Everything is active around us in nature. And of course, we as humans are part of this nature. Part of this growth and vibrant balance. And as the athlete continues to grow to new challenges which then adds some fear, and curiosity, and uncertainty to it, which again brings us back to our true raw self, that human living with the outdoors, surviving outdoors. And feeling most alive when we are truly challenged physically and mentally via nature and our endeavors in it. Nothing can replace that. As it is, our truest raw self is buried deep down there, but the more athletes connect with it, the more they realize how much that dormant self was in them, and they want to unlock and unleash more, it makes them better. More energetic, healthier, happier, more creative, more efficient, more connected, and therefore, caring.

The stewardship of our environment and nature begins with loving ourself in it, and feeling this connection to it. How can one relate to the environment and its destruction if one is foreign when in it? But when we have felt how we are truly part of it, that is a deeply connected and wired part of us. We begin to unlock this hardwiring and allow it to fire more and more. In order to feel alive, and joyful and happy, and motivated in our days. Not only to get out and spend time in it again, but revitalize for work, and family, and community, and more. Because our own tank of self care is full and we are connected in seeing and feeling our potential, physically and emotionally. We need the fresh air for all of that to fire.

In order to love others, we need to love ourselves. We can’t give more love than we are able to give ourselves. So knowing that we have this emptiness, and missing component in our lives, makes living generously and giving very hard. We are missing something. That huge piece is our hardwired self for outdoor adventure; physical activity. And with that comes curiosity with what we can be capable of, awakening the endurance athlete within. The one that is curious that they can achieve that goal. And once seeing that, growing to a new level of appreciation of that better, healthier, more confident, beautiful, vibrant, and energetic self. That glows outward because on the inside the fire of that missing component has been lit.

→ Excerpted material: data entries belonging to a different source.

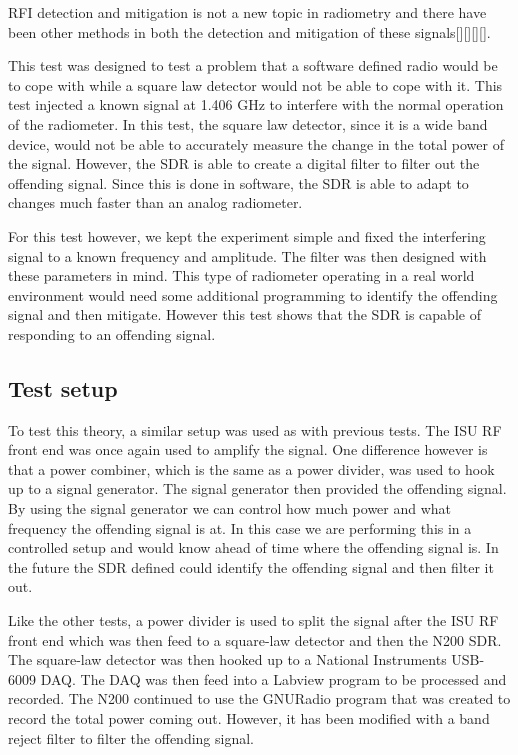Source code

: RFI detection and mitigation is not a new topic in radiometry and there have been other methods in both the detection and mitigation of these signals[\cite{Forte}][\cite{McIntyre_RFI}][\cite{DeRoo}][\cite{Ellingson}].

This test was designed to test a problem that a software defined radio would be to cope with while a square law detector would not be able to cope with it.  This test injected a known signal at 1.406 GHz to interfere with the normal operation of the radiometer.  In this test, the square law detector, since it is a wide band device, would not be able to accurately measure the change in the total power of the signal.  However, the SDR is able to create a digital filter to filter out the offending signal.  Since this is done in software, the SDR is able to adapt to changes much faster than an analog radiometer.

For this test however, we kept the experiment simple and fixed the interfering signal to a known frequency and amplitude.  The filter was then designed with these parameters in mind.  This type of radiometer operating in a real world environment would need some additional programming to identify the offending signal and then mitigate.  However this test shows that the SDR is capable of responding to an offending signal.

\subsection{Test setup}
To test this theory, a similar setup was used as with previous tests.  The ISU RF front end was once again used to amplify the signal.  One difference however is that a power combiner, which is the same as a power divider, was used to hook up to a signal generator.  The signal generator then provided the offending signal.  By using the signal generator we can control how much power and what frequency the offending signal is at.  In this case we are performing this in a controlled setup and would know ahead of time where the offending signal is.  In the future the SDR defined could identify the offending signal and then filter it out.

Like the other tests, a power divider is used to split the signal after the ISU RF front end which was then feed to a square-law detector and then the N200 SDR.  The square-law detector was then hooked up to a National Instruments USB-6009 DAQ.  The DAQ was then feed into a Labview program to be processed and recorded.  The N200 continued to use the GNURadio program that was created to record the total power coming out.  However, it has been modified with a band reject filter to filter the offending signal.

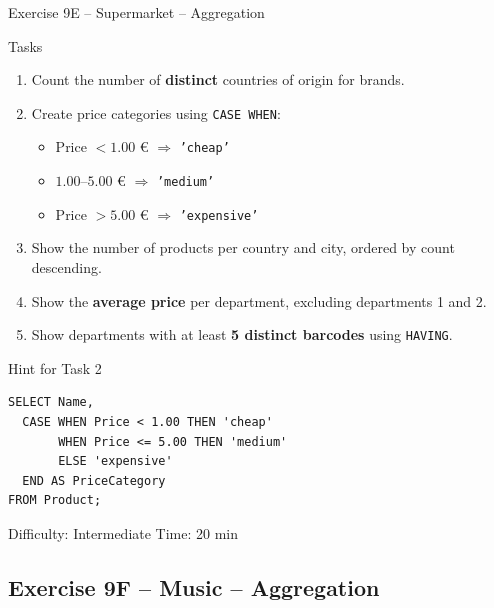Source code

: \documentclass[10pt]{beamer}
\begin{document}
\begin{frame}[fragile]{Exercise 9E -- Supermarket -- Aggregation}
  \begin{block}{Tasks}
    \begin{enumerate}
      \item Count the number of \textbf{distinct} countries of origin for brands.
      \item Create price categories using \texttt{CASE WHEN}:
        \begin{itemize}
          \item Price $< 1.00$ \euro{} $\Rightarrow$ \texttt{'cheap'}
          \item $1.00$--$5.00$ \euro{} $\Rightarrow$ \texttt{'medium'}
          \item Price $> 5.00$ \euro{} $\Rightarrow$ \texttt{'expensive'}
        \end{itemize}
      \item Show the number of products per country and city, ordered by count descending.
      \item Show the \textbf{average price} per department, excluding departments 1 and 2.
      \item Show departments with at least \textbf{5 distinct barcodes} using \texttt{HAVING}.
    \end{enumerate}
  \end{block}

  \begin{block}{Hint for Task 2}
\begin{lstlisting}[style=sqlstyle]
SELECT Name,
  CASE WHEN Price < 1.00 THEN 'cheap'
       WHEN Price <= 5.00 THEN 'medium'
       ELSE 'expensive'
  END AS PriceCategory
FROM Product;
\end{lstlisting}
  \end{block}

  \begin{alertblock}{Difficulty: Intermediate \quad Time: 20 min}
  \end{alertblock}
\end{frame}

\subsection{Exercise 9F -- Music -- Aggregation}
\end{document}
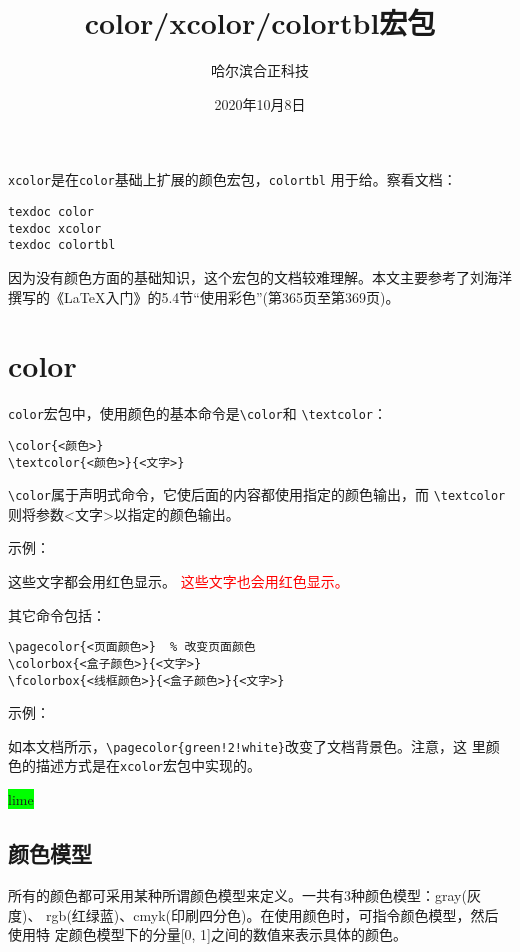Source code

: \documentclass{article}
\title{color/xcolor/colortbl宏包}
\author{哈尔滨合正科技}
\date{2020年10月8日}
\begin{document}
\maketitle

\pagecolor{green!1!white}

\texttt{xcolor}是在\texttt{color}基础上扩展的颜色宏包，\texttt{colortbl}
用于给。察看文档：

\begin{verbatim}
texdoc color
texdoc xcolor
texdoc colortbl
\end{verbatim}

因为没有颜色方面的基础知识，这个宏包的文档较难理解。本文主要参考了刘海洋
撰写的《\LaTeX{}入门》的5.4节“使用彩色”(第365页至第369页)。

\section{color}

\texttt{color}宏包中，使用颜色的基本命令是\verb!\color!和
\verb!\textcolor!：

\begin{verbatim}
\color{<颜色>}
\textcolor{<颜色>}{<文字>}
\end{verbatim}

\verb!\color!属于声明式命令，它使后面的内容都使用指定的颜色输出，而
\verb!\textcolor!则将参数<文字>以指定的颜色输出。

示例：

{\color{red} 这些文字都会用红色显示。}
\textcolor{red}{这些文字也会用红色显示。}

其它命令包括：

\begin{verbatim}
\pagecolor{<页面颜色>}  % 改变页面颜色
\colorbox{<盒子颜色>}{<文字>} 
\fcolorbox{<线框颜色>}{<盒子颜色>}{<文字>}
\end{verbatim}

示例：

如本文档所示，\verb|\pagecolor{green!2!white}|改变了文档背景色。注意，这
里颜色的描述方式是在\texttt{xcolor}宏包中实现的。

\colorbox{lime}{lime}


\subsection{颜色模型}

所有的颜色都可采用某种所谓颜色模型来定义。一共有3种颜色模型：gray(灰度)、
rgb(红绿蓝)、cmyk(印刷四分色)。在使用颜色时，可指令颜色模型，然后使用特
定颜色模型下的分量[0, 1]之间的数值来表示具体的颜色。
\end{document}
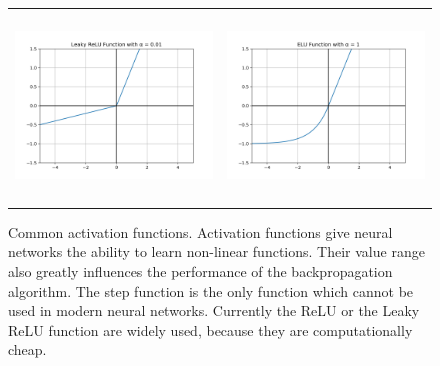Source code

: \begin{figure}[t!]
\begin{center}
{\begin{tabular}{cc}
  \includegraphics[clip, height=5cm]{figures/deeplearning/af_LeakyReLU.png} & 
  \includegraphics[clip, height=5cm]{figures/deeplearning/af_ELU.png} \\
  
  \end{tabular}
  }%
  \end{center}
  \caption[Activation Functions]{Common activation functions. Activation functions give neural networks the ability to learn non-linear functions. Their value range also greatly influences the performance of the backpropagation algorithm. The step function is the only function which cannot be used in modern neural networks. Currently the ReLU or the Leaky ReLU function are widely used, because they are computationally cheap.}
  \label{fig:ActivationFunctions}
\end{figure}

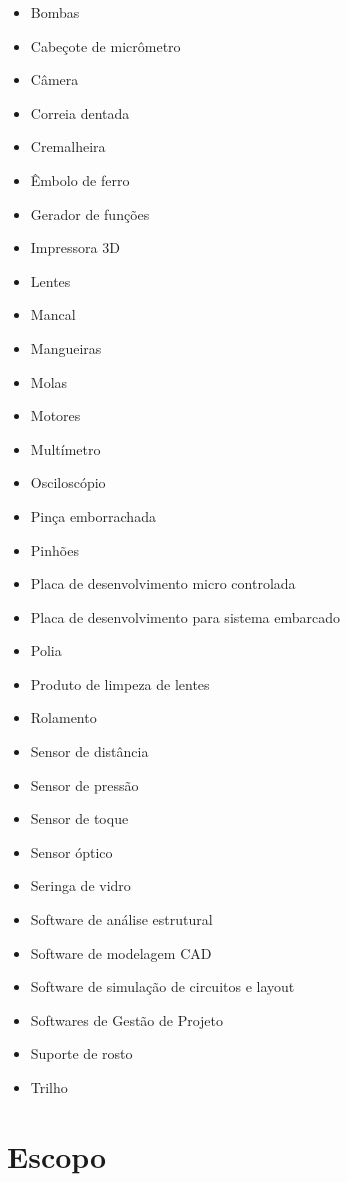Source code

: \begin{itemize}	
\item Bombas
\item Cabeçote de micrômetro 
\item Câmera
\item Correia dentada
\item Cremalheira
\item Êmbolo de ferro
\item Gerador de funções 
\item Impressora 3D
\item Lentes
\item Mancal
\item Mangueiras 
\item Molas
\item Motores
\item Multímetro
\item Osciloscópio 
\item Pinça emborrachada
\item Pinhões
\item Placa de desenvolvimento micro controlada
\item Placa de desenvolvimento para sistema embarcado
\item Polia
\item Produto de limpeza de lentes
\item Rolamento
\item Sensor de distância
\item Sensor de pressão
\item Sensor de toque
\item Sensor óptico
\item Seringa de vidro
\item Software de análise estrutural
\item Software de modelagem CAD
\item Software de simulação de circuitos e layout
\item Softwares de Gestão de Projeto
\item Suporte de rosto
\item Trilho
\end{itemize}


\section[Escopo]{Escopo}

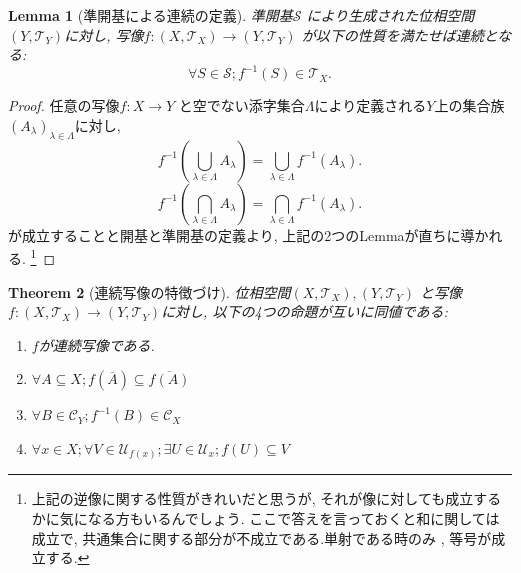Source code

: \documentclass[dvipdfmx]{jbook}
\newcommand{\cl}[1]{\overline{ #1}  }
\newtheorem{theorem}{Theorem}[section]
\newtheorem{lemma}[theorem]{Lemma}
\theoremstyle{remark}
\theoremstyle{plain}
\begin{document}
\begin{lemma}[準開基による連続の定義]
	準開基$\mathcal{S}$ により生成された位相空間$\left( Y, \mathcal{T}_Y \right) $に対し, 写像$f: \left( X , \mathcal{T}_X \right) \to \left( Y, \mathcal{T}_Y \right) $ が以下の性質を満たせば連続となる:
\[
\forall S \in \mathcal{S}; f^{-1}\left( S \right) \in \mathcal{T}_X
.\] 

\end{lemma}

\begin{proof}
	任意の写像$f: X \to Y$ と空でない添字集合$\Lambda$により定義される$Y$上の集合族 $\left( A_{\lambda} \right) _{\lambda \in \Lambda}$に対し,
	\[
	f^{-1}\left( \bigcup_{\lambda \in \Lambda} A_{\lambda}  \right) = \bigcup_{\lambda \in \Lambda} f^{-1}\left( A_\lambda \right) 
	.\] 
	\[
	f^{-1}\left( \bigcap_{\lambda \in \Lambda} A_{\lambda}  \right) = \bigcap_{\lambda \in \Lambda} f^{-1}\left( A_\lambda \right) 
	.\]
	が成立することと開基と準開基の定義より, 上記の2つのLemmaが直ちに導かれる. 
	\footnote{上記の逆像に関する性質がきれいだと思うが, それが像に対しても成立するかに気になる方もいるんでしょう. 
	ここで答えを言っておくと和に関しては成立で, 共通集合に関する部分が{\color{red}不成立}である.単射である時のみ , 等号が成立する.}
\end{proof}

\begin{theorem}[連続写像の特徴づけ]
	位相空間$\left( X,\mathcal{T}_X \right) ,\left( Y,\mathcal{T}_Y \right) $ と写像$f:\left( X,\mathcal{T}_X \right) \to \left( Y,\mathcal{T}_Y \right)$に対し, 以下の4つの命題が互いに同値である:
	\begin{enumerate}
		\item $f$が連続写像である.
		\item  $\forall A \subseteq X ; f\left( \cl{A} \right) \subseteq \cl{f\left( A \right) }$ 
		\item $\forall B \in \mathcal{C}_Y; f^{-1}\left( B \right)  \in \mathcal{C}_X$ 
		\item $\forall x \in X; \forall V \in \mathcal{U}_{f(x)};\exists U \in \mathcal{U}_x; f(U) \subseteq V $
	\end{enumerate}
\end{theorem}
\end{document}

The challenge is we feel this imbalance. We just can’t identify what it is. We have become so disconnected with our potential that we don’t know how to explain what it is. But most, once outside in nature, training with a healthy fear toward an event on the outer edge of their current capability start to understand. I was reading the other day how we no longer have these rights of passage that young men and women used to go on, out in nature, surviving on our own, living in the world of our environment, off the land for days. To really feel it, sleep in it, awake in it, live off of it, and immerse ourselves in it. We no longer have this. And it might be leaving a curious hole in our soul that is missing. Why is it we are so curious and mystified by the outdoor life, adventures, raw ability in nature? When we see those pictures, or hear the stories that it tugs at us, that it leaves us daydreaming. Because we are drawn to it, it is who we are. How we are hardwired from thousands of years of living in nature, in balance with it, surviving in it, being challenged by it, being overwhelmed by it. Feeling alive. On the ocean, or in the woods, the mountains, or the desert, it all has its affect on us.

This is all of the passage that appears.